Real-time speech acquisition, compression and wireless transmission solution on resource-constrained embedded systems

Abstract

Resource-constrained embedded systems are electronic systems designed to perform specific tasks with minimal hardware and software resources. They are very popular and essential to building a compact and efficient system at a low cost. This paper presents an embedded system architecture for real-time acquisition and compression, utilising wireless transmission, for intelligent embedded devices. The platform uses an STM32F411CEU6 (ARM Cortex–M4) microcontroller, paired with an INMP441 MEMS microphone, and employs the Codec2 encoder at a rate of 3.2 kbps.
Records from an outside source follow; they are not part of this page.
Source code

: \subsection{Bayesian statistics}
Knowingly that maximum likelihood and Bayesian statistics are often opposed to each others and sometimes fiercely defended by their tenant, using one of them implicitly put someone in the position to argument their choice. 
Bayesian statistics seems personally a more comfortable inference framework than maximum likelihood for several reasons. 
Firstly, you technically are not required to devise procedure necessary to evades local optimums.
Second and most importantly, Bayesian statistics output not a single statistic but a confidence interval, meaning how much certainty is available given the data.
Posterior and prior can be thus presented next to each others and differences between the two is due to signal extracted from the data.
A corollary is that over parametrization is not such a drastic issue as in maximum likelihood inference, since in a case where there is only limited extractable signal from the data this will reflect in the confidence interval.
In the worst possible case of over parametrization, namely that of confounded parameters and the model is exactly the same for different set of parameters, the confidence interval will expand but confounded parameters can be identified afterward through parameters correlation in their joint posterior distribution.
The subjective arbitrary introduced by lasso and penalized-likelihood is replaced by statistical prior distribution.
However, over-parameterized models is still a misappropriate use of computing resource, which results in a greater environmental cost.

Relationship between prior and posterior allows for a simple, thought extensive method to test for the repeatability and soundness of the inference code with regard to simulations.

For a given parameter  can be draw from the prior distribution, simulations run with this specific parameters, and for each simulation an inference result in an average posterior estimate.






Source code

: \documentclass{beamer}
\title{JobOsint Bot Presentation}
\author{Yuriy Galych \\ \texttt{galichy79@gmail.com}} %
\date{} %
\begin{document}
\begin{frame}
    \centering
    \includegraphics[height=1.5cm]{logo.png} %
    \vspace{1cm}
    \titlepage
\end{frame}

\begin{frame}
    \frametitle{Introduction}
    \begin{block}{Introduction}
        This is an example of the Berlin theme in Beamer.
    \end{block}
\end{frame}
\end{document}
An optimised algorithm based on receiver-side data and sending voice frame processing on I2S and UART interfaces, respectively, has been applied using CMSIS-DSP acceleration and computational constrained STM32F4 series and NRF24L01 modules, with COBS encoding. System operation results in real-time execution with a latency of 2.31 ms/ frame and a low power consumption of 50.23-51.7 mW at 3.3 V operation, demonstrating a good model with performance characteristics that simultaneously achieve minimal real-time transmission and low power consumption. The proposed architecture system is well-suited and potentially suitable for next-generation speech-centric applications such as responsive speech-to-text, real-time command recognition, and a compact on-device language translation module.